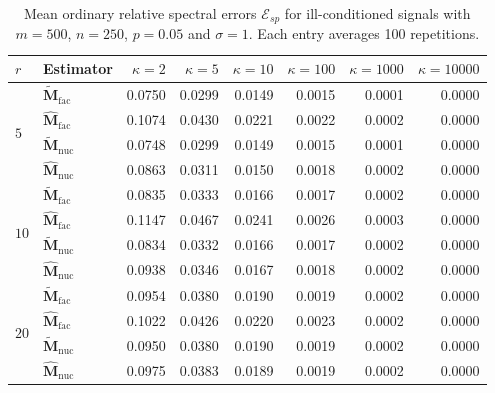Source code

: \documentclass[numsec,webpdf,modern,large,namedate]{oup-authoring-template}
\theoremstyle{plain}
\theoremstyle{remark}
\newcommand{\M}{\bm{M}}
\begin{document}
\begin{table}[!htbp]
\centering
\caption{Mean ordinary relative spectral errors $\mathcal E_{sp}$ for ill-conditioned signals with $m=500$, $n=250$, $p=0.05$ and $\sigma=1$. Each entry averages 100 repetitions.}
\label{tab:supp:ill_specnorm}
\begingroup
\small
{}
\setlength{\tabcolsep}{3.2pt}
\begin{tabular}{@{}llrrrrrr@{}}
\toprule
$r$ & Estimator & $\kappa=2$ & $\kappa=5$ & $\kappa=10$ & $\kappa=100$ & $\kappa=1000$ & $\kappa=10000$ \\
\midrule
\multirow{4}{*}{$5$} & $\widetilde{\M}_{\mathrm{fac}}$ & 0.0750 & 0.0299 & 0.0149 & 0.0015 & 0.0001 & 0.0000 \\
 & $\widehat{\M}_{\mathrm{fac}}$ & 0.1074 & 0.0430 & 0.0221 & 0.0022 & 0.0002 & 0.0000 \\
 & $\widetilde{\M}_{\mathrm{nuc}}$ & 0.0748 & 0.0299 & 0.0149 & 0.0015 & 0.0001 & 0.0000 \\
 & $\widehat{\M}_{\mathrm{nuc}}$ & 0.0863 & 0.0311 & 0.0150 & 0.0018 & 0.0002 & 0.0000 \\
\midrule
\multirow{4}{*}{$10$} & $\widetilde{\M}_{\mathrm{fac}}$ & 0.0835 & 0.0333 & 0.0166 & 0.0017 & 0.0002 & 0.0000 \\
 & $\widehat{\M}_{\mathrm{fac}}$ & 0.1147 & 0.0467 & 0.0241 & 0.0026 & 0.0003 & 0.0000 \\
 & $\widetilde{\M}_{\mathrm{nuc}}$ & 0.0834 & 0.0332 & 0.0166 & 0.0017 & 0.0002 & 0.0000 \\
 & $\widehat{\M}_{\mathrm{nuc}}$ & 0.0938 & 0.0346 & 0.0167 & 0.0018 & 0.0002 & 0.0000 \\
\midrule
\multirow{4}{*}{$20$} & $\widetilde{\M}_{\mathrm{fac}}$ & 0.0954 & 0.0380 & 0.0190 & 0.0019 & 0.0002 & 0.0000 \\
 & $\widehat{\M}_{\mathrm{fac}}$ & 0.1022 & 0.0426 & 0.0220 & 0.0023 & 0.0002 & 0.0000 \\
 & $\widetilde{\M}_{\mathrm{nuc}}$ & 0.0950 & 0.0380 & 0.0190 & 0.0019 & 0.0002 & 0.0000 \\
 & $\widehat{\M}_{\mathrm{nuc}}$ & 0.0975 & 0.0383 & 0.0189 & 0.0019 & 0.0002 & 0.0000 \\
\bottomrule
\end{tabular}
\endgroup
\end{table}
\end{document}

* Task statement *
Please say how many lines of the listing hold the string "multirow", answering with the number alone.

* Solution to the problem *
3